それは、避難者の方々がもっとも欲しておられるのは、地震が起こる前の平穏な生活を取り戻したいということだと、感じるからです。
東京電力への損害賠償請求も、あくまでその手段のひとつに過ぎません。
日本は世界一の地震大国です。
東日本大震災の被災者の皆さんが経験したことは、いつになるかはわかりませんが、いつかはこの京都でも起こるでしょう。
想像してみてください。
ある日突然大地震が起こり、住み慣れたこの京都の街を壊滅させてしまったら。
そして、故郷を離れ、新たな土地に避難せざるを得なくなってしまったら。
その時、己の心に去来する感情がどんなものであるか。
避難先での生活に、どれほどの苦労が生じることか。
そして、その時、わき上がる望郷の念とは。
東日本大震災によって、京都に避難されてきた被災者の方々が経験されたこと。
それは、他人事とは言えません。
今、京都に避難されてきている被災者の方々の生活の再建が果たされないならば、将来、私たちやその親しい人達、あるいは、その子孫が同じような境遇になった時も、同じようなことになってしまうのではないか。

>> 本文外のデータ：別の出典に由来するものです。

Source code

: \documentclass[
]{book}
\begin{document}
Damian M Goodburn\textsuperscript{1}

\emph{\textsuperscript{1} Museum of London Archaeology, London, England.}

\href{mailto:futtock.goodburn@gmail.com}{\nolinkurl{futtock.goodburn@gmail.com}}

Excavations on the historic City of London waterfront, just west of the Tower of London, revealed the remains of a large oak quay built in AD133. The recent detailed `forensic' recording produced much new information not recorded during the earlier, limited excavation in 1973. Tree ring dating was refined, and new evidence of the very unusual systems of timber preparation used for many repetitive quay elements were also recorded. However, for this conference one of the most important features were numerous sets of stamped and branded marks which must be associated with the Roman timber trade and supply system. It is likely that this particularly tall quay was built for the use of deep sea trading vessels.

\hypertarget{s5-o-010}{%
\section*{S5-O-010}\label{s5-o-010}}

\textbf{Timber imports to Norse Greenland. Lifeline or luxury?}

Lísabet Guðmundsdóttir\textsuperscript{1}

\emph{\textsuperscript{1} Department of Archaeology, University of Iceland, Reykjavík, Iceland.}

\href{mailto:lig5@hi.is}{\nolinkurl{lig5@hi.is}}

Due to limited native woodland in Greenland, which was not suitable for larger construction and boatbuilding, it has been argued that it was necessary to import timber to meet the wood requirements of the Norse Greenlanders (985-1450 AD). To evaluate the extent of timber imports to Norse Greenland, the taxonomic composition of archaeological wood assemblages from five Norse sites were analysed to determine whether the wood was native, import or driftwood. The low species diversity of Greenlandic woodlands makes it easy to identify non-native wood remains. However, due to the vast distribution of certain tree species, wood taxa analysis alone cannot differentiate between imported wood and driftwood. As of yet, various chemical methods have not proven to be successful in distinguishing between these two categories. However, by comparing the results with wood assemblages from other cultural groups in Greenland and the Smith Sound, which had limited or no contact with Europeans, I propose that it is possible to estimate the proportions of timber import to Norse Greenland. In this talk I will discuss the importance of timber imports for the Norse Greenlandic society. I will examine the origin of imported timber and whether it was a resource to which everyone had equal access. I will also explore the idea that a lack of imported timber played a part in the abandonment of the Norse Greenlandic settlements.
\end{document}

感傷的な錯覚であると言われるかもしれませんが、どうもそんな感じがして仕方ありません。
当弁護団では、被災者の生活再建を目的としています。
避難者の方が、故郷に戻ることができるよう、あるいは、この避難先の京都で新たな生活を築くことができるよう、弁護士として、できることをしていきたいと思います。
最後になりましたが、私、弁護士の古家野彰平(こやの しょうへい)と申します。
弁護団では、生活支援班の班長をしています。
今後とも、よろしくお願いいたします。